(EXERCISE DESCRIPTION) Every line below that includes the word "grande" needs to be copied.

(EXCERPTED RECORDS)

··········

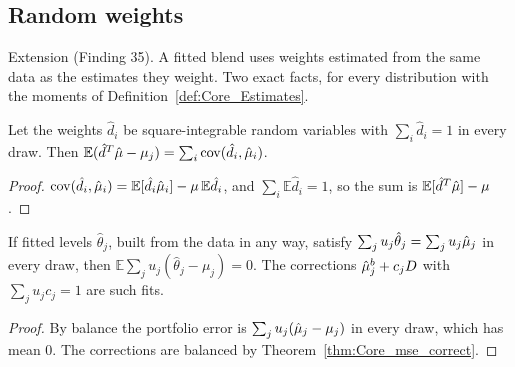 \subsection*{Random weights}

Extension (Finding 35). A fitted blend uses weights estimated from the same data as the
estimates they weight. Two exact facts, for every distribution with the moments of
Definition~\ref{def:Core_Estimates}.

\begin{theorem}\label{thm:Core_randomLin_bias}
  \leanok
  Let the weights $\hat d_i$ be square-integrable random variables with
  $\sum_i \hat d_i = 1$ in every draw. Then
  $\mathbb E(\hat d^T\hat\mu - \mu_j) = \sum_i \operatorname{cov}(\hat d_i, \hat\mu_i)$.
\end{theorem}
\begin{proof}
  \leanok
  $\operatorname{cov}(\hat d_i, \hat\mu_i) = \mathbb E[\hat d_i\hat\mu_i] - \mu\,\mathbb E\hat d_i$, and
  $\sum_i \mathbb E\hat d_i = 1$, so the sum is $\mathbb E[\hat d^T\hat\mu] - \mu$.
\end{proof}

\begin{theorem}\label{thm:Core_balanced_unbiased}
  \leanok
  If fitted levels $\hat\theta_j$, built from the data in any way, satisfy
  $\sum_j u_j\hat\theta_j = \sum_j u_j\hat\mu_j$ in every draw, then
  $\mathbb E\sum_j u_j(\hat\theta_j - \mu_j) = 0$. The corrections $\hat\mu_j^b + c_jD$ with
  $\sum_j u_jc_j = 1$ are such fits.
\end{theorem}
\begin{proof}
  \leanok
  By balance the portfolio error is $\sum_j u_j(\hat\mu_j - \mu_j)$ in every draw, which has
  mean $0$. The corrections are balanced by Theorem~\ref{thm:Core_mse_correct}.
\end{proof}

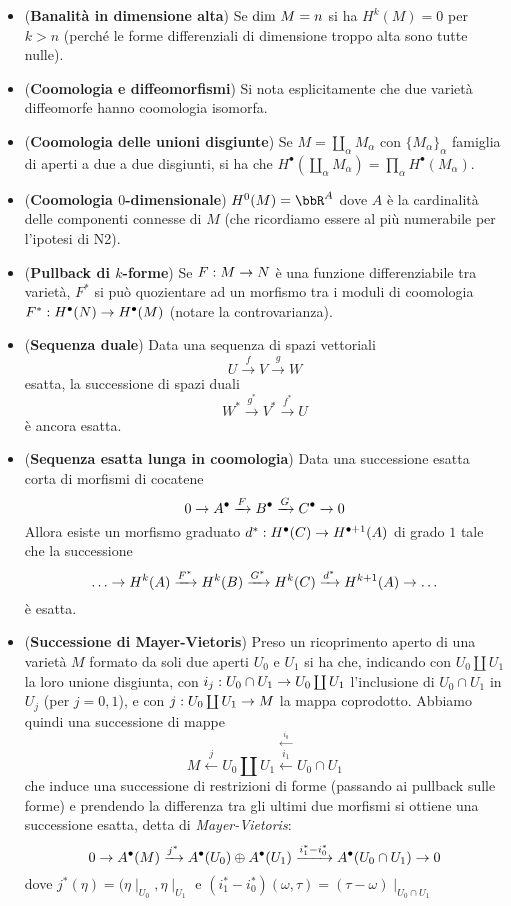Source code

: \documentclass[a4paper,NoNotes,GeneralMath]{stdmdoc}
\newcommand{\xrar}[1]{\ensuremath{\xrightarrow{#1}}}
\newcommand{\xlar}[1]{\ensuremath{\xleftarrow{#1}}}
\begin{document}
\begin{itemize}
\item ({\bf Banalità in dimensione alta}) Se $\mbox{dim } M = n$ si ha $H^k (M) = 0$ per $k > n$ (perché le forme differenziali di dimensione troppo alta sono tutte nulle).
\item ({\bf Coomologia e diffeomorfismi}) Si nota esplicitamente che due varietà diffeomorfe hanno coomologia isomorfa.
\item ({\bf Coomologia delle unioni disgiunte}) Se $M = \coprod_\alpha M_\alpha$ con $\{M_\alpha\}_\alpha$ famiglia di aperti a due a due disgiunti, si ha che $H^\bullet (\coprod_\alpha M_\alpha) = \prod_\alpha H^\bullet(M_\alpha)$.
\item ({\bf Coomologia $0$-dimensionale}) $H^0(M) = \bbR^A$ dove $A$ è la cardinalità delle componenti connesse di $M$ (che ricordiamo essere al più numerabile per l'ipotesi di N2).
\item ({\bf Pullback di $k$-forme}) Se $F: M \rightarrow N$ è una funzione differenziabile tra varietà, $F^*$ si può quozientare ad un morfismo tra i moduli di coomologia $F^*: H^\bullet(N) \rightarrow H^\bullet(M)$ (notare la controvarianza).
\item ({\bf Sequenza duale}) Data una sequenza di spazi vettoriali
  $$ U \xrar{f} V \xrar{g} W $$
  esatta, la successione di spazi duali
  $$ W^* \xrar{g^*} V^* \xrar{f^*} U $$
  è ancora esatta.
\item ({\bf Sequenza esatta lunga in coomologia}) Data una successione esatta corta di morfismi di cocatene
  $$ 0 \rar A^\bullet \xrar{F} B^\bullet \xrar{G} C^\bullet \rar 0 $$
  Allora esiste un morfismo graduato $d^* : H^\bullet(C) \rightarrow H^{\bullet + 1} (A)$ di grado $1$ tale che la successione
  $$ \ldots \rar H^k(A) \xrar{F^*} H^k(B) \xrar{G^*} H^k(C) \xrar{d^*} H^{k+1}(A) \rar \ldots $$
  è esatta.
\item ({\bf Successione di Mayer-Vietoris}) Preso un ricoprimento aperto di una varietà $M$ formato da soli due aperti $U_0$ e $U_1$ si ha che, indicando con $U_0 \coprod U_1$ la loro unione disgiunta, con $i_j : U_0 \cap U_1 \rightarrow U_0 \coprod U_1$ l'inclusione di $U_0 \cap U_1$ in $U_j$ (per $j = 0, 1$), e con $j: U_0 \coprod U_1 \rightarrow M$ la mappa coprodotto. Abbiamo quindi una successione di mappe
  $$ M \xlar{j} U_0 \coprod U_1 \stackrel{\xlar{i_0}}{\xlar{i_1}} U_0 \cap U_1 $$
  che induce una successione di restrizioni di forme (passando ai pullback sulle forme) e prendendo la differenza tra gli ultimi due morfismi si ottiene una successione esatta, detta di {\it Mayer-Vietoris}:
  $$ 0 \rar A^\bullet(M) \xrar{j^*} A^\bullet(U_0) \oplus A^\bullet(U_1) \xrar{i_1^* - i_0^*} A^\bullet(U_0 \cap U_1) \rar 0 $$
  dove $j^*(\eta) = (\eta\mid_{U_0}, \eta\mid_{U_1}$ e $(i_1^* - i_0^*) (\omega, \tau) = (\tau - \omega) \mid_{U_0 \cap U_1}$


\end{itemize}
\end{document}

··········

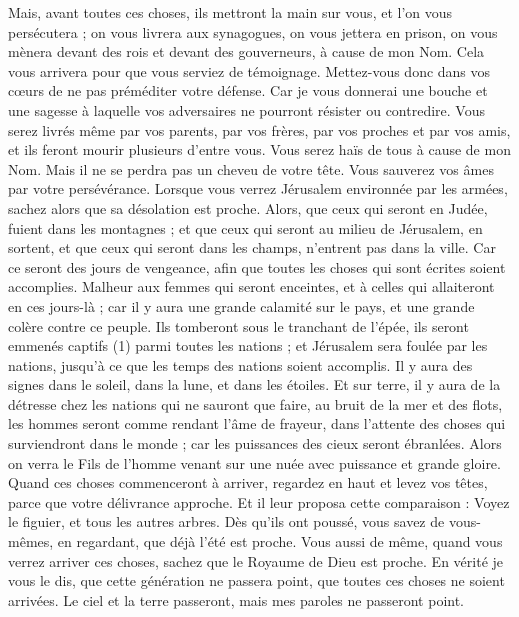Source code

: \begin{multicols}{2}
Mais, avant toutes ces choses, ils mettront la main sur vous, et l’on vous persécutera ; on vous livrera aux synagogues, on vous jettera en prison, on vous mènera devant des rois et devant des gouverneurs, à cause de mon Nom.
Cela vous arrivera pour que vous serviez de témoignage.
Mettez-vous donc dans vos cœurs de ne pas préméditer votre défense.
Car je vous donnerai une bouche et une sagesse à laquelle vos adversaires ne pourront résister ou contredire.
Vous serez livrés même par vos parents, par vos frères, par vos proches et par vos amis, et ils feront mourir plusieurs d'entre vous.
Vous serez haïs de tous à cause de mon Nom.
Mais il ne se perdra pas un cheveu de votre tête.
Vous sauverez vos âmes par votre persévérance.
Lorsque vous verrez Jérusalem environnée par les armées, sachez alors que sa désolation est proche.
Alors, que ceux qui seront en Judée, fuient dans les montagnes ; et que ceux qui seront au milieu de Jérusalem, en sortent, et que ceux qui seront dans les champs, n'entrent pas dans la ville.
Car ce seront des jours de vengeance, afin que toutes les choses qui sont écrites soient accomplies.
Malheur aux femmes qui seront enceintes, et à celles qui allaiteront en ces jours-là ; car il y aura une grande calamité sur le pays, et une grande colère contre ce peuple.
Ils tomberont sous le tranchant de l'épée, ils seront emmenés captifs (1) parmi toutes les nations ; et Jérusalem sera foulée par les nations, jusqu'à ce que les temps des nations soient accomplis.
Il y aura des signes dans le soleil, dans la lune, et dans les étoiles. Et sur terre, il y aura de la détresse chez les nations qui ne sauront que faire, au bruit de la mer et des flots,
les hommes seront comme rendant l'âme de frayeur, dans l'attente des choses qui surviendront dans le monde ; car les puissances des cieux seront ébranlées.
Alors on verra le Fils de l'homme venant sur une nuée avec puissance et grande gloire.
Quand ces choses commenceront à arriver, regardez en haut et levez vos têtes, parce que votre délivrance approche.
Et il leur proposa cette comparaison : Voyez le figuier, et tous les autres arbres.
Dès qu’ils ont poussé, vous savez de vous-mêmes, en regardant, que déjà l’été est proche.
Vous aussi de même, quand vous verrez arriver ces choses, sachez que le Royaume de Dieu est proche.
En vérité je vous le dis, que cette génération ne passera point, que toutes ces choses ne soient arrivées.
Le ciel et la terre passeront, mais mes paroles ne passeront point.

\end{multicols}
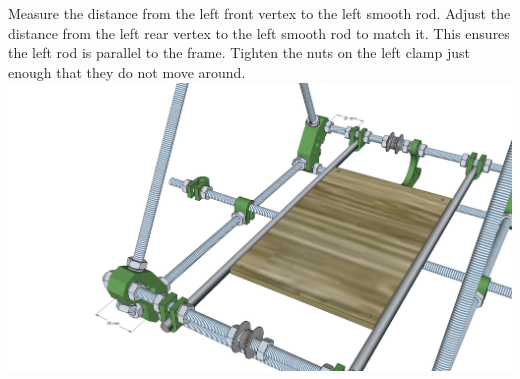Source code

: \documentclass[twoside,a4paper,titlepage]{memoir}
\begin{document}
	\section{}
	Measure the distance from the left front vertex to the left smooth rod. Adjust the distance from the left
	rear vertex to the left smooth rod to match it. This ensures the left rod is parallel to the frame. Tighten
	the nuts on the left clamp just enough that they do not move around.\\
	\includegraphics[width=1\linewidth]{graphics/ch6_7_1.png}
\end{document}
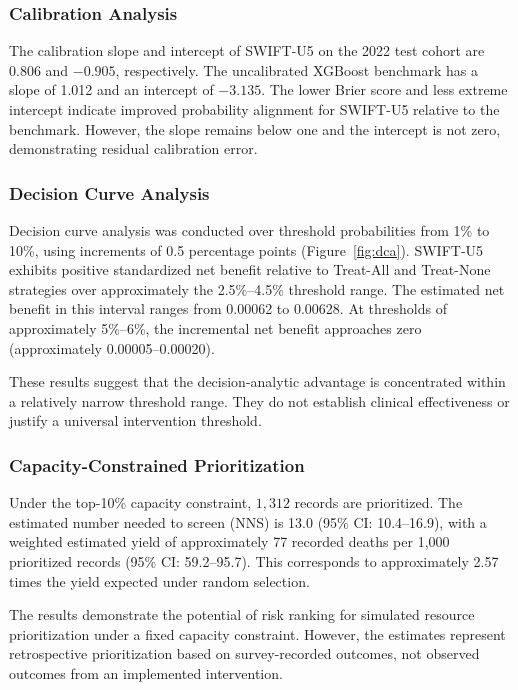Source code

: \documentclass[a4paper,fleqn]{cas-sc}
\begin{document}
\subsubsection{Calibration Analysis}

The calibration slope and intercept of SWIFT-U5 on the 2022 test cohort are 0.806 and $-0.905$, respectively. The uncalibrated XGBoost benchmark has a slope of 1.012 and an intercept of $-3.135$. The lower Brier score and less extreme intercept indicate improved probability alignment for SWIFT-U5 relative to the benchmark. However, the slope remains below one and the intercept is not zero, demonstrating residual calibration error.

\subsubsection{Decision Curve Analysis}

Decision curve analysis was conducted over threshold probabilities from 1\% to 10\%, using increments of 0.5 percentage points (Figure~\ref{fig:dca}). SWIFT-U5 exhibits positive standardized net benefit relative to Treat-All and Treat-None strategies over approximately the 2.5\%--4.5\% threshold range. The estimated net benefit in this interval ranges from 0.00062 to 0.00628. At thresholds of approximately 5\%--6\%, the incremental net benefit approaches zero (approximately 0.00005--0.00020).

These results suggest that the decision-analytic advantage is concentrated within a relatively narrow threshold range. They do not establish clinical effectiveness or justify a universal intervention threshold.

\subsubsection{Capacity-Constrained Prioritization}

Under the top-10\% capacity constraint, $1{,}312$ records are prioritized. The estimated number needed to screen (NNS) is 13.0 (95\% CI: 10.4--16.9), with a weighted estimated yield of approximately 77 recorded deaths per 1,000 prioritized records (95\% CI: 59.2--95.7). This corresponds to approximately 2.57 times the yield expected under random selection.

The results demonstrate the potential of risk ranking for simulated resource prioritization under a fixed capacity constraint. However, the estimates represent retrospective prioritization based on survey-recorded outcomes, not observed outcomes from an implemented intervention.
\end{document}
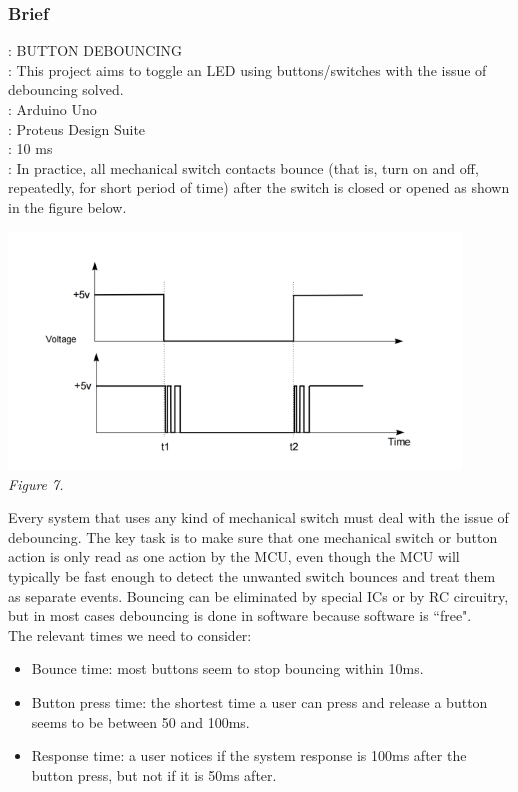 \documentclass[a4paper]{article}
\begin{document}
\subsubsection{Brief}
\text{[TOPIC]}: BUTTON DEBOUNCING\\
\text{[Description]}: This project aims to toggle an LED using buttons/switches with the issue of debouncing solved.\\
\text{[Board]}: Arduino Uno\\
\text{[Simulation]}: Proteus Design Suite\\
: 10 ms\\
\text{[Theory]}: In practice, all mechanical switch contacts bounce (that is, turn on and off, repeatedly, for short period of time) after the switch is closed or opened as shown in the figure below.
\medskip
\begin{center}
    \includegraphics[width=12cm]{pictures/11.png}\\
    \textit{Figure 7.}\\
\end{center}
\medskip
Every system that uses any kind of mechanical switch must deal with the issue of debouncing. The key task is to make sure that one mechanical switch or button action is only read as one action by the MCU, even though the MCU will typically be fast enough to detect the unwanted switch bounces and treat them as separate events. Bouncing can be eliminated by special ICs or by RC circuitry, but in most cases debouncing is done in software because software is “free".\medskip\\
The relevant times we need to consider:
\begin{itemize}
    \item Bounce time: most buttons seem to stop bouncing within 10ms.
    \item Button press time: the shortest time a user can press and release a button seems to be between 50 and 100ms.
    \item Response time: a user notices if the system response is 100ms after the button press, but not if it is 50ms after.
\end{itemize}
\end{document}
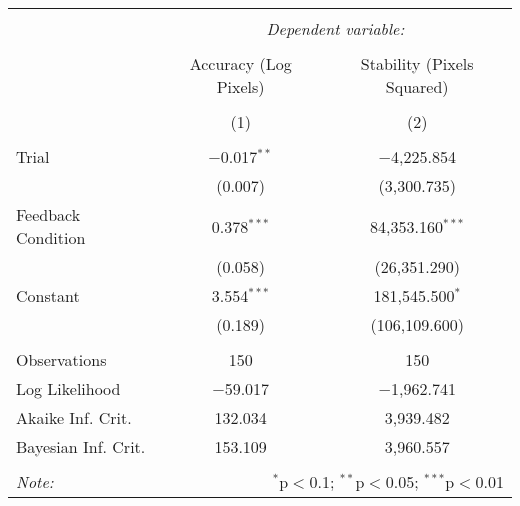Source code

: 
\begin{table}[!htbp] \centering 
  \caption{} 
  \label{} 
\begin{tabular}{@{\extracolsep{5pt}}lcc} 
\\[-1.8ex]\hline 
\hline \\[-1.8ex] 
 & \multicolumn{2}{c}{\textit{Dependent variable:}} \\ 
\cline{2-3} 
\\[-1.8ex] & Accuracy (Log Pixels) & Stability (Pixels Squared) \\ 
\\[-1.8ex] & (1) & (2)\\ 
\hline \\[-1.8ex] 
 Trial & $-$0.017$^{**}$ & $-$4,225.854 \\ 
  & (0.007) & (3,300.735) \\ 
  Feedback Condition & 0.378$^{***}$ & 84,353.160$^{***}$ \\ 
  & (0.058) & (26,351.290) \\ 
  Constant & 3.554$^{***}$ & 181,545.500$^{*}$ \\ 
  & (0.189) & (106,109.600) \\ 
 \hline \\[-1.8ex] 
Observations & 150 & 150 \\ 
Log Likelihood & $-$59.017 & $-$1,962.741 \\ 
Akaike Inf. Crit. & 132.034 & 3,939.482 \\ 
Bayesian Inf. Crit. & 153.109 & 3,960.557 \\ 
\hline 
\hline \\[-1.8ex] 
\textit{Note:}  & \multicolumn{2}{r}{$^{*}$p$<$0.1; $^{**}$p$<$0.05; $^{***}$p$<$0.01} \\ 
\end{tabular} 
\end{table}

··········

(RESULT BELOW)
Malheur aux femmes qui seront enceintes, et à celles qui allaiteront en ces jours-là ; car il y aura une grande calamité sur le pays, et une grande colère contre ce peuple.
Alors on verra le Fils de l'homme venant sur une nuée avec puissance et grande gloire.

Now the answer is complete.